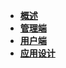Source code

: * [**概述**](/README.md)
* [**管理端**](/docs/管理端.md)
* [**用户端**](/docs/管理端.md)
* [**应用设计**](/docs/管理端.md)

#####

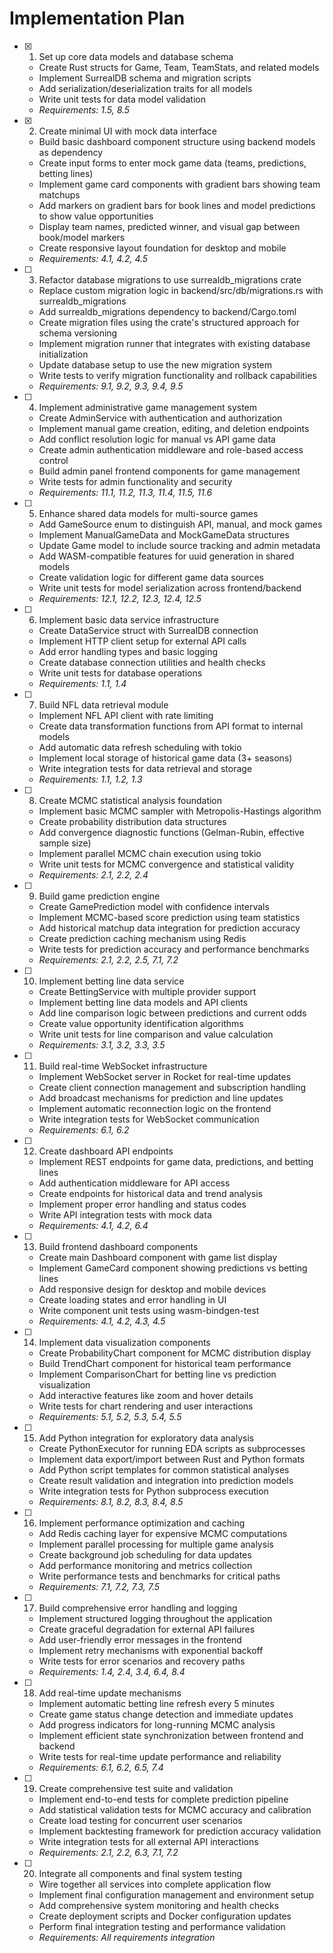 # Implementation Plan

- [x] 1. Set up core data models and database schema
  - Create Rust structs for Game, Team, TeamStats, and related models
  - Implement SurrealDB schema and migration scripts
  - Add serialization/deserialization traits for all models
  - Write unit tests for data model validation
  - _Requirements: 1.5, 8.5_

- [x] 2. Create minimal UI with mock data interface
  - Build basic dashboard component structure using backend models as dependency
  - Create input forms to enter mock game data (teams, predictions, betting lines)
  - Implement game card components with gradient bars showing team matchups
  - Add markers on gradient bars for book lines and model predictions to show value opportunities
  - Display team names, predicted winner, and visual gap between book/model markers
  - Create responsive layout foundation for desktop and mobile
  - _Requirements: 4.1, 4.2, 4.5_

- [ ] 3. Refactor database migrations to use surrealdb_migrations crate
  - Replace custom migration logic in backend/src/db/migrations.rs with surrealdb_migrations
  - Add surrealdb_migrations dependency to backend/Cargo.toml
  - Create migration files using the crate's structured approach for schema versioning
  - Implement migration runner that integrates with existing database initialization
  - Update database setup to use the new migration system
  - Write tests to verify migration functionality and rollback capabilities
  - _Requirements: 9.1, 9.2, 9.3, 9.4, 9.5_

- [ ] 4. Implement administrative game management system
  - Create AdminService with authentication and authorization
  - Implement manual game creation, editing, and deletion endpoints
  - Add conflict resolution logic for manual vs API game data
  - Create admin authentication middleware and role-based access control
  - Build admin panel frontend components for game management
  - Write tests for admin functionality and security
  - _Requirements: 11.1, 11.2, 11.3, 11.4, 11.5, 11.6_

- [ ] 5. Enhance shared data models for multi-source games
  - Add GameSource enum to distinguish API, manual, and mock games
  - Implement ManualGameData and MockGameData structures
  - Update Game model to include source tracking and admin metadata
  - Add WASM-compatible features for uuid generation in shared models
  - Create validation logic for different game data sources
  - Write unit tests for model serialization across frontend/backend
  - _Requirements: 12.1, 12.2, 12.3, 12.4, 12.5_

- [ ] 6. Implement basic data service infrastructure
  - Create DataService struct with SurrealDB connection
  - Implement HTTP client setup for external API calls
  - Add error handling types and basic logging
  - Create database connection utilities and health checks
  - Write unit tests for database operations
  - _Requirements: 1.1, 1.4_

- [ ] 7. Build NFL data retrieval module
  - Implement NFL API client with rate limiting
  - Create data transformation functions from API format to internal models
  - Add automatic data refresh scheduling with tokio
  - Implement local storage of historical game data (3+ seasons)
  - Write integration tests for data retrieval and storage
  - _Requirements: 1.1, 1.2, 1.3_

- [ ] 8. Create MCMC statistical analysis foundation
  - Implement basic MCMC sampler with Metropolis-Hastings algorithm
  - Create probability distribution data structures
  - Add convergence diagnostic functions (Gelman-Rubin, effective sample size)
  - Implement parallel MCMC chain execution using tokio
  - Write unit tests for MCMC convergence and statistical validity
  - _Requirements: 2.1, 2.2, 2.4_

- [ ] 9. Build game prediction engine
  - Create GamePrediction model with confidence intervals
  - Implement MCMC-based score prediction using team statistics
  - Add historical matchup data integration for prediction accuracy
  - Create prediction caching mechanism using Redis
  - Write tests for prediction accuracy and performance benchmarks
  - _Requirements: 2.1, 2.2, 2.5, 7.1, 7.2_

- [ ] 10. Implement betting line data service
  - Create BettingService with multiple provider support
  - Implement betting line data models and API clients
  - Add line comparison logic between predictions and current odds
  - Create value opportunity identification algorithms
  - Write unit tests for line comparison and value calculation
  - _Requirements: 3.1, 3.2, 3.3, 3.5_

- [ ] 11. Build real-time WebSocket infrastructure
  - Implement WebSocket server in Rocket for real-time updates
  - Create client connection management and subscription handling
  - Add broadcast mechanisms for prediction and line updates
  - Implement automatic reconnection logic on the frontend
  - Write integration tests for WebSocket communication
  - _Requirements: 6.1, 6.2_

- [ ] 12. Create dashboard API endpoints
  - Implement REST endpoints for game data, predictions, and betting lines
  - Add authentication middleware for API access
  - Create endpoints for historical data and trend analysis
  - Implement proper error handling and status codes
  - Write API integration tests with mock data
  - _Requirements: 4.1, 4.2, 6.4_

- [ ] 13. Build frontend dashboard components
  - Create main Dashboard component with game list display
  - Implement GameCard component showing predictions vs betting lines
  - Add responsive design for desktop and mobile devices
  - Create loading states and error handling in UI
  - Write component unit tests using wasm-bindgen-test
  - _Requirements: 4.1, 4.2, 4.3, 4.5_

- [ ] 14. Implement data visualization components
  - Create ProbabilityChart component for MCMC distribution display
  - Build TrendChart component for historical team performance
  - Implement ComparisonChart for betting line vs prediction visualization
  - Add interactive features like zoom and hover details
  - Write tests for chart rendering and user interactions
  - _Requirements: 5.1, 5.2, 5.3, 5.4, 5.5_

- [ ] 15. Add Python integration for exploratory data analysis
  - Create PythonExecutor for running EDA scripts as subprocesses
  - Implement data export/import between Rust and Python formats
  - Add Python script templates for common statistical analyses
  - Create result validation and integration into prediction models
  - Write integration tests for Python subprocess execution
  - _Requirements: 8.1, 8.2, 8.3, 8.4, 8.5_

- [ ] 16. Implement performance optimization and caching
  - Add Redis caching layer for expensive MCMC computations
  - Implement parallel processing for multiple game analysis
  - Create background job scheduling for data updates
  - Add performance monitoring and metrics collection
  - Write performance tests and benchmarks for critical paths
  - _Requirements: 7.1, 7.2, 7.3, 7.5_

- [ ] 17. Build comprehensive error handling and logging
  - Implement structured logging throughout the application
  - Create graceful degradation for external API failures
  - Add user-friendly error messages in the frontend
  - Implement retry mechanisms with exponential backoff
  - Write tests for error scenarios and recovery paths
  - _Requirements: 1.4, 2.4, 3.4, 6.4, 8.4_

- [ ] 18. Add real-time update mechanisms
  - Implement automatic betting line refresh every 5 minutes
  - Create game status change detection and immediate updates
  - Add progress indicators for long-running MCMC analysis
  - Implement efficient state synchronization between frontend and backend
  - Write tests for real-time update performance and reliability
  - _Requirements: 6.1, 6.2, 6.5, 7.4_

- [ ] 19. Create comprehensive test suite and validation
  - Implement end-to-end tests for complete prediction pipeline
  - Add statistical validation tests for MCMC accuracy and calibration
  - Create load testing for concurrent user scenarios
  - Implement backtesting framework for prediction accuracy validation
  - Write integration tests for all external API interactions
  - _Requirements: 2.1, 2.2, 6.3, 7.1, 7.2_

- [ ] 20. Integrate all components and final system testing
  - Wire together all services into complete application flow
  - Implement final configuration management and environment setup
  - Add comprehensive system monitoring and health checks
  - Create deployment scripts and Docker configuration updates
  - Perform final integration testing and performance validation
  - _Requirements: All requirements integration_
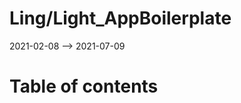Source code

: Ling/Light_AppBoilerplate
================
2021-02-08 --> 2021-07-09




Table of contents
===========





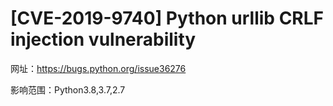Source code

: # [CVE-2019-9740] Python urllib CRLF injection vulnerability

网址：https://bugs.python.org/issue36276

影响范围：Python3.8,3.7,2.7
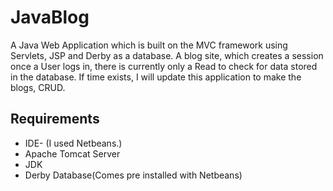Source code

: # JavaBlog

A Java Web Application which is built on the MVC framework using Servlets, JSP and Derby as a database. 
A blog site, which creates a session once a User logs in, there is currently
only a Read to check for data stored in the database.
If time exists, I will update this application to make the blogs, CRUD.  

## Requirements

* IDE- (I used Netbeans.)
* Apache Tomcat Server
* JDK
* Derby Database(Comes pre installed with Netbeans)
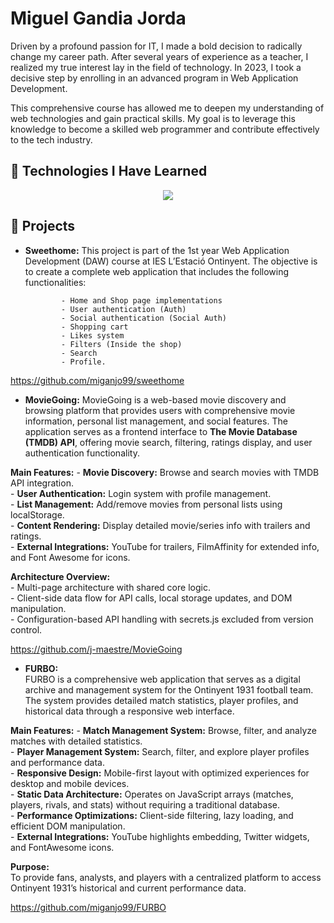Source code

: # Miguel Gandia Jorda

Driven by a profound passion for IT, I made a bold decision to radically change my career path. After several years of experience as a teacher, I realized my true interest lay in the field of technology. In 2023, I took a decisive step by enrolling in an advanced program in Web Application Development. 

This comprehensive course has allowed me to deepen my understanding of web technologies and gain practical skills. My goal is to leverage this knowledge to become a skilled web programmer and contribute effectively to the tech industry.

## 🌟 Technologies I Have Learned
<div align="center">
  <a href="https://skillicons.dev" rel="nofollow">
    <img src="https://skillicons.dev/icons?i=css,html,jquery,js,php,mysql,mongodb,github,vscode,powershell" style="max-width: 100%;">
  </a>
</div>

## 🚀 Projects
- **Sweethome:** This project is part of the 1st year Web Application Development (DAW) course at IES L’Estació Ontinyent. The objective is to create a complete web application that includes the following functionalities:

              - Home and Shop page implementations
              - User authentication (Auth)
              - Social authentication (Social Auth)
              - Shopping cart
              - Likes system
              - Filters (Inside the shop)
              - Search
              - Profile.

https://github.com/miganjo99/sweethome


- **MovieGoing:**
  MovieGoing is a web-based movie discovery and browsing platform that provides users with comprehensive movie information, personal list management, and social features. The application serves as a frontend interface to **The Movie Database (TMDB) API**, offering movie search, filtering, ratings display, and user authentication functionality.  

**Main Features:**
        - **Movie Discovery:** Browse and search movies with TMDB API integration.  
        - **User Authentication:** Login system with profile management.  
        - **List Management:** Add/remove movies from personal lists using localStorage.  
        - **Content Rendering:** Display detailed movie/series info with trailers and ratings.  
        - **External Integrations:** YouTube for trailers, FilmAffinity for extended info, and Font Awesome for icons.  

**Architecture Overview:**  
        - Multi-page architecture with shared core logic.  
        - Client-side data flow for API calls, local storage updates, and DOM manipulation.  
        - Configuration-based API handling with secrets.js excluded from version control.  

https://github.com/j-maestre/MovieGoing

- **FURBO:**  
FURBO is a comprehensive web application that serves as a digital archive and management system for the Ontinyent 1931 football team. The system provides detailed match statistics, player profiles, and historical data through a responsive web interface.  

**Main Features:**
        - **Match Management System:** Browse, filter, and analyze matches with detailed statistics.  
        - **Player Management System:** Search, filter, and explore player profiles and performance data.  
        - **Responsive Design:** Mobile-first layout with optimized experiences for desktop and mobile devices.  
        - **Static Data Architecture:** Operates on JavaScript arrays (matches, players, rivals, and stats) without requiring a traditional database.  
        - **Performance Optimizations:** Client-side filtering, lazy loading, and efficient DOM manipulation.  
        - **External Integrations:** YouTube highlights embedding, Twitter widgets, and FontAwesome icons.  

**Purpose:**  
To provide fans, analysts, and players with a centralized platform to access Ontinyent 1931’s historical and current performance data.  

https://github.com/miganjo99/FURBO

#####

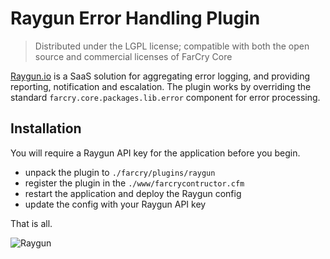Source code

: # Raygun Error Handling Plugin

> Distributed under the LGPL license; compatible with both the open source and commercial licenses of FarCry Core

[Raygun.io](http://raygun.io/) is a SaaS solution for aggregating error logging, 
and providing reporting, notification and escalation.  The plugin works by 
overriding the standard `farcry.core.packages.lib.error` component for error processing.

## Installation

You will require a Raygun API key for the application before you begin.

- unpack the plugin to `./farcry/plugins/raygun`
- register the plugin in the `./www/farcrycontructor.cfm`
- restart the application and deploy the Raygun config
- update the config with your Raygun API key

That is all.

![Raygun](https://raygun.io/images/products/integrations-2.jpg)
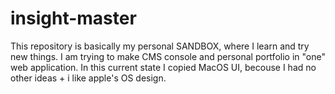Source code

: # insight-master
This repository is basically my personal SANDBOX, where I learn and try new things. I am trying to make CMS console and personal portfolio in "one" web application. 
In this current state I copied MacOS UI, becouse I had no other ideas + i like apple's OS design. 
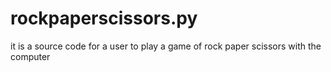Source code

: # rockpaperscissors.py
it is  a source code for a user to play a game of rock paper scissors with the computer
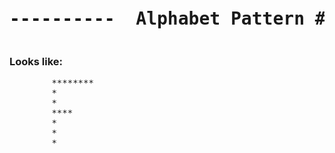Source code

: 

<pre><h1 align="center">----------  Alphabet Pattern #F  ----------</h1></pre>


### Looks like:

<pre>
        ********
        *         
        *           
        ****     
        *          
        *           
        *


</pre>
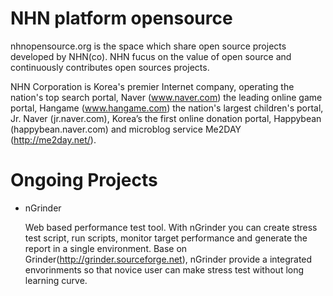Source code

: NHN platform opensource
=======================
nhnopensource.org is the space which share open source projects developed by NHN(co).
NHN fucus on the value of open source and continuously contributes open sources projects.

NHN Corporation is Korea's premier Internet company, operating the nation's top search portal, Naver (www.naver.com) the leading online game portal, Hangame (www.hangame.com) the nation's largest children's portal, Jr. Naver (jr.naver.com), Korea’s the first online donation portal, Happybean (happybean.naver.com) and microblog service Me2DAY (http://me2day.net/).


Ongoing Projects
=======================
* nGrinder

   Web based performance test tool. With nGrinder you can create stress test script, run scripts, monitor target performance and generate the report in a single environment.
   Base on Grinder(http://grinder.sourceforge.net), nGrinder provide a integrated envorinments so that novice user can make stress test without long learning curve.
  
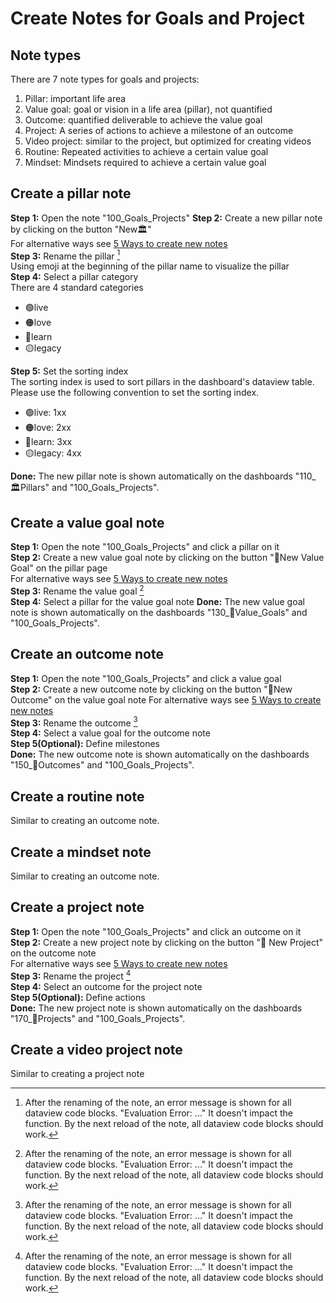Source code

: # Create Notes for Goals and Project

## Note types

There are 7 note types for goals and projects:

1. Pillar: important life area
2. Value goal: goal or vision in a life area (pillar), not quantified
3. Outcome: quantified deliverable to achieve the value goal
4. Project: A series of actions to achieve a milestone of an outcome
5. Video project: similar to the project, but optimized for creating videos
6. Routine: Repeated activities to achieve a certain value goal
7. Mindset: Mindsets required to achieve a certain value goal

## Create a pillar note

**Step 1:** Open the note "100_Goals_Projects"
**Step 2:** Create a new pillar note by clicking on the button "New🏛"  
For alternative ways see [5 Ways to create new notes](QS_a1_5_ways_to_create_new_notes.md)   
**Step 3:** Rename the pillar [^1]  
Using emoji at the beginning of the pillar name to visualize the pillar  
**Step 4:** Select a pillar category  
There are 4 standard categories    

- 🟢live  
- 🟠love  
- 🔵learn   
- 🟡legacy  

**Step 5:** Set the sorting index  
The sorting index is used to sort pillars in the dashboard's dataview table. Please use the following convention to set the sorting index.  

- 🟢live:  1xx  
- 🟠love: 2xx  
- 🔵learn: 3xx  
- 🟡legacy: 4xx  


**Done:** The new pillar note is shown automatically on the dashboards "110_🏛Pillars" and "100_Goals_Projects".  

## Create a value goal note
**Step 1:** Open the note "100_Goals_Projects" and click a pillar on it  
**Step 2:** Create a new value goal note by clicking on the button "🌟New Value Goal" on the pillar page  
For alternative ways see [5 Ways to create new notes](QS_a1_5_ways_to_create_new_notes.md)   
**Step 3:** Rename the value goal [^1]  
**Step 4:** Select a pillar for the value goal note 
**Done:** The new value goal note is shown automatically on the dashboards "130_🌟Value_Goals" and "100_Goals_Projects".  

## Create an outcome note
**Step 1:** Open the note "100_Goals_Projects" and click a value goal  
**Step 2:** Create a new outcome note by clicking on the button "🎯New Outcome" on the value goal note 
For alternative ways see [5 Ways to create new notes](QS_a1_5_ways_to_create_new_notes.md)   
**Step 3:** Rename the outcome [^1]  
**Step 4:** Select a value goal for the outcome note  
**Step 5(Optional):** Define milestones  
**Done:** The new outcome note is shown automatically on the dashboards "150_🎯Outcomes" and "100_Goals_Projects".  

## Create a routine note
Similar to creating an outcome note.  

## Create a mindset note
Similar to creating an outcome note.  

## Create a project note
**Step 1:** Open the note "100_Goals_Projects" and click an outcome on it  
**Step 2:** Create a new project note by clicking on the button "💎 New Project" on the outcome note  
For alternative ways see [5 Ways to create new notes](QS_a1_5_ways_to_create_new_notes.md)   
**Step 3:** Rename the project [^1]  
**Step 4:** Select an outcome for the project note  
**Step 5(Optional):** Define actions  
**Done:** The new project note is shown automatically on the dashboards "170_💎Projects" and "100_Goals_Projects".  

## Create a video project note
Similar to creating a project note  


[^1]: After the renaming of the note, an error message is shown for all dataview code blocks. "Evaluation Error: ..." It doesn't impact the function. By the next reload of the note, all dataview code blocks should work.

#####

▸ **Work instructions**:
Find where the line with "- [ ] 5. Enhance" sits in the material above, then copy exactly from it through the line with "- Update Game". Add no other line.

▸ **Result of the task**:
- [ ] 5. Enhance shared data models for multi-source games
  - Add GameSource enum to distinguish API, manual, and mock games
  - Implement ManualGameData and MockGameData structures
  - Update Game model to include source tracking and admin metadata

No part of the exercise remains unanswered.